The specialist lender said its loan book grew by 24% to £2.3 billion, while mortgage applications rose to £2.6 billion over the year.
Vida also attracted more than £2.4 billion in retail deposits from more than 75,000 savers, which it said strengthened its funding base and lowered its overall cost of funds.
Profit before tax increased to £9.4 million from £3.6 million in 2024. Net interest income rose to £45.5 million, while net interest margin improved to 2.29%.
The lender also reported stronger customer and broker feedback, with mortgage customer net promoter score rising to +49 and broker net promoter score reaching +29.
Anth Mooney, chief executive officer at Vida Bank, said: “Becoming a bank has transformed the scale at which we can compete. The specialist mortgage market remains our sole focus, serving customers with complex incomes or circumstances that do not quite fit the traditional high street lending model.

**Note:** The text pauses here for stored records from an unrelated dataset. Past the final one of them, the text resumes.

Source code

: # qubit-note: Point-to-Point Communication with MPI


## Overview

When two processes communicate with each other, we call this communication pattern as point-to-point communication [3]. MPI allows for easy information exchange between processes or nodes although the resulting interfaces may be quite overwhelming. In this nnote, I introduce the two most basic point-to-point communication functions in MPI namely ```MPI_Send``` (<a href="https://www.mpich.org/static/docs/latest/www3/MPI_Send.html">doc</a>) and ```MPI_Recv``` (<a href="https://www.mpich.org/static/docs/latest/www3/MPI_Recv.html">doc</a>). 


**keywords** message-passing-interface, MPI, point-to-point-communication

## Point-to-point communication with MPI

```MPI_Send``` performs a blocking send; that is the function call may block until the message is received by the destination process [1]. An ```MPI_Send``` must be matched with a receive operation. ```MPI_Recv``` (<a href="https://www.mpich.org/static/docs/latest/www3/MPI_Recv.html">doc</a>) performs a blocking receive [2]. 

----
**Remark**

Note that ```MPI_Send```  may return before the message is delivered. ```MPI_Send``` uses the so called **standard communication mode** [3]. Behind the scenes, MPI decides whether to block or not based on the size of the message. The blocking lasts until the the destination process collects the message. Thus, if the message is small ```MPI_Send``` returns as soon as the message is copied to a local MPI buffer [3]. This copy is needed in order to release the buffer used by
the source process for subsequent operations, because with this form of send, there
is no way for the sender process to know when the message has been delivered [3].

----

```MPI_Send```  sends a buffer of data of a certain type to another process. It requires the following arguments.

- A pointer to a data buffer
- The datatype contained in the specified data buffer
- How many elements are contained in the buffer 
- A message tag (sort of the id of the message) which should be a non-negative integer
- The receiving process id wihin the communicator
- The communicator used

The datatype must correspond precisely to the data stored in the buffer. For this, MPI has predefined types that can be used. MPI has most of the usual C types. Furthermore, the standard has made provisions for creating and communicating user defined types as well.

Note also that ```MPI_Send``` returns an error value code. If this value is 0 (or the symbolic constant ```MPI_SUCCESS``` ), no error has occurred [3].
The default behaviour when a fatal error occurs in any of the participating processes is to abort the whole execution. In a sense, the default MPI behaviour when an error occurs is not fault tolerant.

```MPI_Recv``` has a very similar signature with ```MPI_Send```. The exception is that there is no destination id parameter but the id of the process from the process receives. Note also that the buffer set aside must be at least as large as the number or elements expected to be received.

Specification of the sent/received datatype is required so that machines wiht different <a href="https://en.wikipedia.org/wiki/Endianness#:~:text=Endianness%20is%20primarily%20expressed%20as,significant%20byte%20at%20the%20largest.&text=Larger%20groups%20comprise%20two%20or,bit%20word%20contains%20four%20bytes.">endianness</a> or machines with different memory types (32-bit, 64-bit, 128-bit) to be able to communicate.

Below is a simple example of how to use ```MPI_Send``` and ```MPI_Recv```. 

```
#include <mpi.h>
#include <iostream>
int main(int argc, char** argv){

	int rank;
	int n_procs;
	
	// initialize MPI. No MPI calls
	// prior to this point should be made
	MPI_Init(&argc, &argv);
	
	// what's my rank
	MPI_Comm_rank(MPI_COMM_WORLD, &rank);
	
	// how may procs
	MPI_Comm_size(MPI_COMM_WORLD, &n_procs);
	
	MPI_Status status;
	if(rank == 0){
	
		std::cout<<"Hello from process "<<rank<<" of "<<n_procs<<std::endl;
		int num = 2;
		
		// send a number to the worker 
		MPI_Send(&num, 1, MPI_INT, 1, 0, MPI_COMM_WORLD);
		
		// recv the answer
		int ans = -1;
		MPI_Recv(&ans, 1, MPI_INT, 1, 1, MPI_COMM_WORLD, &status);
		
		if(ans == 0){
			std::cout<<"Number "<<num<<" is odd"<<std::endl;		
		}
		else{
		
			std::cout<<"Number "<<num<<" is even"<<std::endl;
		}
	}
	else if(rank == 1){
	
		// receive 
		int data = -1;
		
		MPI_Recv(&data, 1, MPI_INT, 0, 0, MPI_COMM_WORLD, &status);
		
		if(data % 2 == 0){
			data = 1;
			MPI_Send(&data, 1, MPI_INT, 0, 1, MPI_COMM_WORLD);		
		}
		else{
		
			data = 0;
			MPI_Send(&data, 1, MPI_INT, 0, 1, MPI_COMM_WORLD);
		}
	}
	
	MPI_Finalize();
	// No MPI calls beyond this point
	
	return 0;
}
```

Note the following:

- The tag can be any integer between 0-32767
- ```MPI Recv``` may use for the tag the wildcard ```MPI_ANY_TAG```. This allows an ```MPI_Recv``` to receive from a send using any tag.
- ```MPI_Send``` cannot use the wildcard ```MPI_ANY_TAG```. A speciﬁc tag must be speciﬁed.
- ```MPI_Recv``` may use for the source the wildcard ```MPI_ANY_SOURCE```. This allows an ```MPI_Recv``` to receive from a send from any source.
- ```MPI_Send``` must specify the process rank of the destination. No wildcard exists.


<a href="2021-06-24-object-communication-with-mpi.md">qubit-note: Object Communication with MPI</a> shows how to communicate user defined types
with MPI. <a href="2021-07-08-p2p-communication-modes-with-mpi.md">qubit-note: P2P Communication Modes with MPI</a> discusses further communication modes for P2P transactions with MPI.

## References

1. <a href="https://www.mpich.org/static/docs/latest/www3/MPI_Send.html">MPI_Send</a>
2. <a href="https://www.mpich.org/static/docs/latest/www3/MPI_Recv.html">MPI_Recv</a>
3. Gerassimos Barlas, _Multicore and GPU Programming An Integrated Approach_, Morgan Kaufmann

“Over the past year we’ve invested heavily in our decisioning capabilities and service model, combining deeper data insights with experienced underwriting judgment to assess cases more intelligently.
“That combination allows us to grow with confidence; building a highly scalable mortgage origination platform while maintaining the discipline and credit quality that underpins a sustainable specialist bank. Our approach is different to our competitors, but brokers and customers genuinely seem to love it.”
Stuart Sinclair, chair of Vida Bank, said: “Having joined Vida during its first full year as a bank, I’ve been struck by the strength of the business, the clarity of its strategy and the commitment of its people.
“What stands out most is the sense of purpose that runs through the company – helping more people find a place to call home – and the discipline with which the team is building a sustainable specialist bank around that.”